__Task statement__
While you copy the lines below, skip the pictures and keep the rest exact.

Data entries
━━━━━━

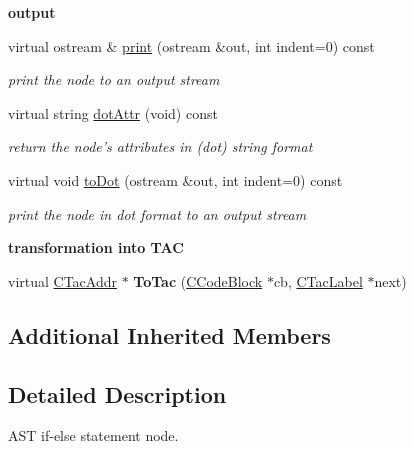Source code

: \begin{Indent}{\bf output}\par
\begin{DoxyCompactItemize}
\item 
virtual ostream \& \hyperlink{classCAstStatIf_adb755f83f748022602e54d8148fc47dc}{print} (ostream \&out, int indent=0) const 
\begin{DoxyCompactList}\small\item\em print the node to an output stream \end{DoxyCompactList}\item 
virtual string \hyperlink{classCAstStatIf_aafdfbd1c0e3e469f5bb04aff3a8d918a}{dot\-Attr} (void) const 
\begin{DoxyCompactList}\small\item\em return the node's attributes in (dot) string format \end{DoxyCompactList}\item 
virtual void \hyperlink{classCAstStatIf_a5fedd72465fc5bf1927b4184db52d0e7}{to\-Dot} (ostream \&out, int indent=0) const 
\begin{DoxyCompactList}\small\item\em print the node in dot format to an output stream \end{DoxyCompactList}\end{DoxyCompactItemize}
\end{Indent}
\begin{Indent}{\bf transformation into T\-A\-C}\par
\begin{DoxyCompactItemize}
\item 
\hypertarget{classCAstStatIf_ad43ae6cb4534fecb6e0b3cf28ee8dd96}{virtual \hyperlink{classCTacAddr}{C\-Tac\-Addr} $\ast$ {\bfseries To\-Tac} (\hyperlink{classCCodeBlock}{C\-Code\-Block} $\ast$cb, \hyperlink{classCTacLabel}{C\-Tac\-Label} $\ast$next)}\label{classCAstStatIf_ad43ae6cb4534fecb6e0b3cf28ee8dd96}

\end{DoxyCompactItemize}
\end{Indent}
\subsection*{Additional Inherited Members}


\subsection{Detailed Description}
A\-S\-T if-\/else statement node.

━━━━━━

__Result of the exercise__
Source code

: \begin{Indent}{\bf output}\par
\begin{DoxyCompactItemize}
\item 
virtual ostream \& \hyperlink{classCAstStatIf_adb755f83f748022602e54d8148fc47dc}{print} (ostream \&out, int indent=0) const 
\begin{DoxyCompactList}\small\item\em print the node to an output stream \end{DoxyCompactList}\item 
virtual string \hyperlink{classCAstStatIf_aafdfbd1c0e3e469f5bb04aff3a8d918a}{dot\-Attr} (void) const 
\begin{DoxyCompactList}\small\item\em return the node's attributes in (dot) string format \end{DoxyCompactList}\item 
virtual void \hyperlink{classCAstStatIf_a5fedd72465fc5bf1927b4184db52d0e7}{to\-Dot} (ostream \&out, int indent=0) const 
\begin{DoxyCompactList}\small\item\em print the node in dot format to an output stream \end{DoxyCompactList}\end{DoxyCompactItemize}
\end{Indent}
\begin{Indent}{\bf transformation into T\-A\-C}\par
\begin{DoxyCompactItemize}
\item 
\hypertarget{classCAstStatIf_ad43ae6cb4534fecb6e0b3cf28ee8dd96}{virtual \hyperlink{classCTacAddr}{C\-Tac\-Addr} $\ast$ {\bfseries To\-Tac} (\hyperlink{classCCodeBlock}{C\-Code\-Block} $\ast$cb, \hyperlink{classCTacLabel}{C\-Tac\-Label} $\ast$next)}\label{classCAstStatIf_ad43ae6cb4534fecb6e0b3cf28ee8dd96}

\end{DoxyCompactItemize}
\end{Indent}
\subsection*{Additional Inherited Members}


\subsection{Detailed Description}
A\-S\-T if-\/else statement node.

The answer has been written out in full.